## Input material
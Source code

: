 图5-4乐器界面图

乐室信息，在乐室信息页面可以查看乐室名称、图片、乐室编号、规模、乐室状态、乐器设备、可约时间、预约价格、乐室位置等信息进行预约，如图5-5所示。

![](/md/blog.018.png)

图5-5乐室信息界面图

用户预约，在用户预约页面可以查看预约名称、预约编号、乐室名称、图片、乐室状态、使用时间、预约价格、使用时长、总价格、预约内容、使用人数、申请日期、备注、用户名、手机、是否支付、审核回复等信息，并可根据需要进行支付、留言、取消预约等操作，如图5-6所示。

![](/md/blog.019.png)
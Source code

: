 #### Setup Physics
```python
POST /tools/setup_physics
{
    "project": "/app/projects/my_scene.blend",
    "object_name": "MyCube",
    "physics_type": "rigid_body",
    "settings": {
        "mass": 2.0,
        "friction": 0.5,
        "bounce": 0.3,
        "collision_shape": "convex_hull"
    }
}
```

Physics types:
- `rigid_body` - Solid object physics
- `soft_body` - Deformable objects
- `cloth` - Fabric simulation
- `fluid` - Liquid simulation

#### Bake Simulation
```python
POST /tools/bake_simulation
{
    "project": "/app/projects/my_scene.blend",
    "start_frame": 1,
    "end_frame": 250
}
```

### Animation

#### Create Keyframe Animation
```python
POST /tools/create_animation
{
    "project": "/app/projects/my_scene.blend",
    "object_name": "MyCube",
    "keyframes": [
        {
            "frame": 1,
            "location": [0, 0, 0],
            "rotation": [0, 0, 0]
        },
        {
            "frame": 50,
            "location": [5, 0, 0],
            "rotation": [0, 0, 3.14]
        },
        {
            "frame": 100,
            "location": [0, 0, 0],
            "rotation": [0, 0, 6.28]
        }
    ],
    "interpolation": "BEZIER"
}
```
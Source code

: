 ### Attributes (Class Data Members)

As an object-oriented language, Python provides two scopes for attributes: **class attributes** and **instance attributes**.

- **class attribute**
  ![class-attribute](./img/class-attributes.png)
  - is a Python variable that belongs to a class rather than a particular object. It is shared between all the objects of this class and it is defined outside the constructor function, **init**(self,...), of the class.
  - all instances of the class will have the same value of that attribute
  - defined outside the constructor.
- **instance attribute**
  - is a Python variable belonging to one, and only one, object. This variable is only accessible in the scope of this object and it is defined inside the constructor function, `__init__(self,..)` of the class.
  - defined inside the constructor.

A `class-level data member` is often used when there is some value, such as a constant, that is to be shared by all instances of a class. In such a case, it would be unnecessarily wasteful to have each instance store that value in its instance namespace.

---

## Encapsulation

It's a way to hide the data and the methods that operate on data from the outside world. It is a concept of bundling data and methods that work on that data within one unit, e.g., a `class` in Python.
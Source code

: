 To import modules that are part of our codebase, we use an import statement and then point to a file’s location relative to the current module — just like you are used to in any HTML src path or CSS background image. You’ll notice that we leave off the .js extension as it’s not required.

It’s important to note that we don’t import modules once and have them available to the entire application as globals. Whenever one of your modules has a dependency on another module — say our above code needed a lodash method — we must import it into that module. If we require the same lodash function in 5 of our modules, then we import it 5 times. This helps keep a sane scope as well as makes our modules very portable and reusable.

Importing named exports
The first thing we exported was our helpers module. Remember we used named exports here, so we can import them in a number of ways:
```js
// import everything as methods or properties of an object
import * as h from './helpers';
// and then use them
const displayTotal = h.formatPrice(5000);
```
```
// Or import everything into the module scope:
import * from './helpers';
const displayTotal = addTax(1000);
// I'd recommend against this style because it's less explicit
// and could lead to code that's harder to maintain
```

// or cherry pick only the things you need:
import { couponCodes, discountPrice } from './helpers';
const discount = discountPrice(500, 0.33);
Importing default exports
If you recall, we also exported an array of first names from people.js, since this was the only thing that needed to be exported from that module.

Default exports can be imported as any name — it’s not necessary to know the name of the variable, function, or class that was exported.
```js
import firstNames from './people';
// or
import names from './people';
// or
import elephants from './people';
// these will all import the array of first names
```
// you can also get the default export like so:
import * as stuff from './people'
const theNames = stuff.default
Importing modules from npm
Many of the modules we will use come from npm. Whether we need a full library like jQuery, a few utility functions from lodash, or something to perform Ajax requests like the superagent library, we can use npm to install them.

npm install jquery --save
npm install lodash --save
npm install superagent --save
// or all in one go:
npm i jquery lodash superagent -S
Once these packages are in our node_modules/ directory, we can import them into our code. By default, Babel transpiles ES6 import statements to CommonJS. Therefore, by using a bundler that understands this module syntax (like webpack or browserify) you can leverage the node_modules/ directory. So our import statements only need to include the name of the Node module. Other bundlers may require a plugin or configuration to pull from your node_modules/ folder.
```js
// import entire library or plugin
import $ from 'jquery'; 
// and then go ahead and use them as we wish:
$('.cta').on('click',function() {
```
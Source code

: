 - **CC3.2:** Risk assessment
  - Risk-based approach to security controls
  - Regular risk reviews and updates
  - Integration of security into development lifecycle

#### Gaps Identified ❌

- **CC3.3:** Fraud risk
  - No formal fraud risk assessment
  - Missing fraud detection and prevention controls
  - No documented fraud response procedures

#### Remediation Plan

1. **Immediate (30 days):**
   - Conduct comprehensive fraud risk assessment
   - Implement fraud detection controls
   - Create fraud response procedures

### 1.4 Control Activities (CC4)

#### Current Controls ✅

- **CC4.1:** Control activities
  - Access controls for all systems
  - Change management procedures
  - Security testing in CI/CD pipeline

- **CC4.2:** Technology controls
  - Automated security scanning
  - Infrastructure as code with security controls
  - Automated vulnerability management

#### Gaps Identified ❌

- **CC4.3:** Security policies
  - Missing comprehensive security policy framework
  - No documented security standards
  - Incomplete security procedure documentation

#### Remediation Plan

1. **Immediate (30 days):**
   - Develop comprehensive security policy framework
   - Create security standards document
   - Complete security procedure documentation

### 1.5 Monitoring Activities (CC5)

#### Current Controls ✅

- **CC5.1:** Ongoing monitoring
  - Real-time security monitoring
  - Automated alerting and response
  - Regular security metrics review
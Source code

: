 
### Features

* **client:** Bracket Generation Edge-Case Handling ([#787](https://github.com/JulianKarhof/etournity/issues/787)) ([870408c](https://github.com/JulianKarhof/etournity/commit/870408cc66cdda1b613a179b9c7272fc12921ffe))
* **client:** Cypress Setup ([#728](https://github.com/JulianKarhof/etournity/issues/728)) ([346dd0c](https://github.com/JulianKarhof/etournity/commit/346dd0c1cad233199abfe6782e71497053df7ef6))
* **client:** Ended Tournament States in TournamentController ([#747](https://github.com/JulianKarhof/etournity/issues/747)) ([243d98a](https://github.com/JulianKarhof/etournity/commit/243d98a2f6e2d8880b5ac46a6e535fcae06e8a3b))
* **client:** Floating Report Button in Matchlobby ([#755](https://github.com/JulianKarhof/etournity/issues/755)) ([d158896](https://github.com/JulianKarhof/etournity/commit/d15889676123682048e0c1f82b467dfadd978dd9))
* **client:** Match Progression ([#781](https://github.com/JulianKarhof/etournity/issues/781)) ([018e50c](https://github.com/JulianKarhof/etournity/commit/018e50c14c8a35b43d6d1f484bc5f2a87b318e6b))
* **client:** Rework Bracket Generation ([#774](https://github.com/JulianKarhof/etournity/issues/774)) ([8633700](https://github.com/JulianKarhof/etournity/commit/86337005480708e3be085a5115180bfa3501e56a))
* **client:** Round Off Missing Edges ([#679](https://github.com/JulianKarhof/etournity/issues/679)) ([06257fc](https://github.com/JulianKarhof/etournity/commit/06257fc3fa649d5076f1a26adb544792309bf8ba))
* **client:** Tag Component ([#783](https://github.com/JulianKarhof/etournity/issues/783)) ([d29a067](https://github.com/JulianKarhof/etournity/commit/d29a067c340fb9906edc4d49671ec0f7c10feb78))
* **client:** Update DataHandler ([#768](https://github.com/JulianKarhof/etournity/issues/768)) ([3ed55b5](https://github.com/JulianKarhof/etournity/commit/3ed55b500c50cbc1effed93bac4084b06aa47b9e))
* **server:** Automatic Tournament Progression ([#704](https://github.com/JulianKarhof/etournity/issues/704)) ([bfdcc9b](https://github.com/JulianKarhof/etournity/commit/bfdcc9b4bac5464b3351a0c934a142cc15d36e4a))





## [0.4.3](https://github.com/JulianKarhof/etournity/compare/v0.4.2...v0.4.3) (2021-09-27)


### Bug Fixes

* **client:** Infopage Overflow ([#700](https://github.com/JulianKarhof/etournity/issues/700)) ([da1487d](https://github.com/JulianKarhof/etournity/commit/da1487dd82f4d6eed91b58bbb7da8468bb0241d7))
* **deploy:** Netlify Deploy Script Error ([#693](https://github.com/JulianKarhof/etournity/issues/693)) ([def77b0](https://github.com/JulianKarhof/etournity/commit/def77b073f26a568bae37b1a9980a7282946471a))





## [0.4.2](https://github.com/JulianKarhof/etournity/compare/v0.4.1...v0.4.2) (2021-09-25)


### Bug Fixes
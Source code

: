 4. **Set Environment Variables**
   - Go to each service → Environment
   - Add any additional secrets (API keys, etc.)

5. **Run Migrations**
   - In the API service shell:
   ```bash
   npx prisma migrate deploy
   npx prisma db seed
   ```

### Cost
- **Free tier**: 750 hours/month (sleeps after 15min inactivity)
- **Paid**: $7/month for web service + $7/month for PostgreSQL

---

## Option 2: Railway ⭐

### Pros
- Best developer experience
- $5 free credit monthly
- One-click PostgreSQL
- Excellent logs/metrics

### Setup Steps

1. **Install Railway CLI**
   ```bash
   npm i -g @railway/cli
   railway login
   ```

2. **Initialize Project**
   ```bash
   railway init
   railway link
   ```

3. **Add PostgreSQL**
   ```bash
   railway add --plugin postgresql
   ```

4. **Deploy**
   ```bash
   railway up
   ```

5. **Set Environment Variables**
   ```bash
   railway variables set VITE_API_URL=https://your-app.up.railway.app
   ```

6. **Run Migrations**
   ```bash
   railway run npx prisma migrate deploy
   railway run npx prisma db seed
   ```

## Work instruction
Look at the records above. Copy every line where the string "location" occurs.

## Answer box
            "location": [0, 0, 0],
            "location": [5, 0, 0],
            "location": [0, 0, 0],
: To import modules that are part of our codebase, we use an import statement and then point to a file’s location relative to the current module — just like you are used to in any HTML src path or CSS background image. You’ll notice that we leave off the .js extension as it’s not required.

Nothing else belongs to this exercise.